Scott served as president of Paine College from 1975 until 1982, and was asked to serve a second term from 1988 until 1994 because of his positive impact with rebuilding relations between Paine College and the white community in Augusta, Georgia.

Scott was one of the many founders of Africa University, a private Methodist institution in Zimbabwe which opened in 1992. Africa University opened with 40 students, and by 2019 the school had over 1,500 students.

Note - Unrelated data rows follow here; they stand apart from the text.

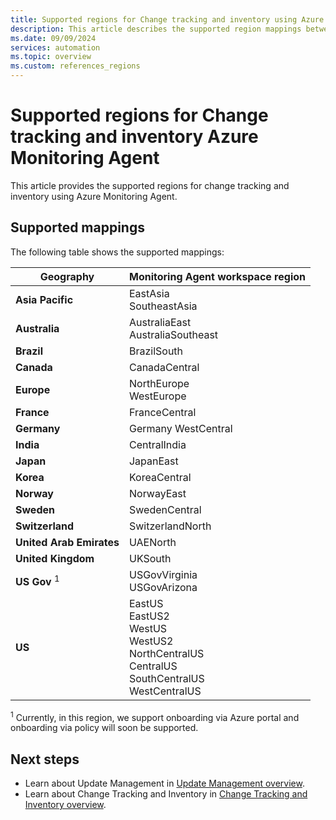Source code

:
```yaml
---
title: Supported regions for Change tracking and inventory using Azure Monitoring Agent
description: This article describes the supported region mappings between an Automation account and monitoring agent workspace as it relates to certain features of Azure Automation.
ms.date: 09/09/2024
services: automation
ms.topic: overview
ms.custom: references_regions
---
```


# Supported regions for Change tracking and inventory Azure Monitoring Agent

This article provides the supported regions for change tracking and inventory using Azure Monitoring Agent.


## Supported mappings

The following table shows the supported mappings:

|**Geography**| **Monitoring Agent workspace region**|
|---| ---|
|**Asia Pacific**| EastAsia </br> SoutheastAsia|
|**Australia**| AustraliaEast </br> AustraliaSoutheast |
|**Brazil**| BrazilSouth|
|**Canada**| CanadaCentral|
|**Europe**| NorthEurope </br> WestEurope|
|**France**| FranceCentral|
|**Germany** | Germany WestCentral|
|**India**| CentralIndia|
|**Japan**| JapanEast|
|**Korea**| KoreaCentral|
|**Norway**| NorwayEast|
|**Sweden** | SwedenCentral|
|**Switzerland**| SwitzerlandNorth|
|**United Arab Emirates**| UAENorth|
|**United Kingdom**| UKSouth|
|**US Gov** <sup>1</sup>| USGovVirginia </br> USGovArizona |
|**US**| EastUS</br> EastUS2</br> WestUS </br> WestUS2 </br> NorthCentralUS </br> CentralUS </br> SouthCentralUS </br> WestCentralUS|

<sup>1</sup> Currently, in this region, we support onboarding via Azure portal and onboarding via policy will soon be supported.



## Next steps

* Learn about Update Management in [Update Management overview](../update-management/overview.md).
* Learn about Change Tracking and Inventory in [Change Tracking and Inventory overview](../change-tracking/overview.md).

Starting in 1996, Scott served as president of Wiley College in Marshall, Texas, a role he held until 1998. Additionally he served as a board member at the United Negro College Fund, the National Association of Independent Colleges and Universities, and the University Senate of the United Methodist Church.

== Death and legacy ==
He died on August 1, 2009 in Hilton Head Island. He was survived by his wife Ianthia "Ann" L. Harrell, and their three children.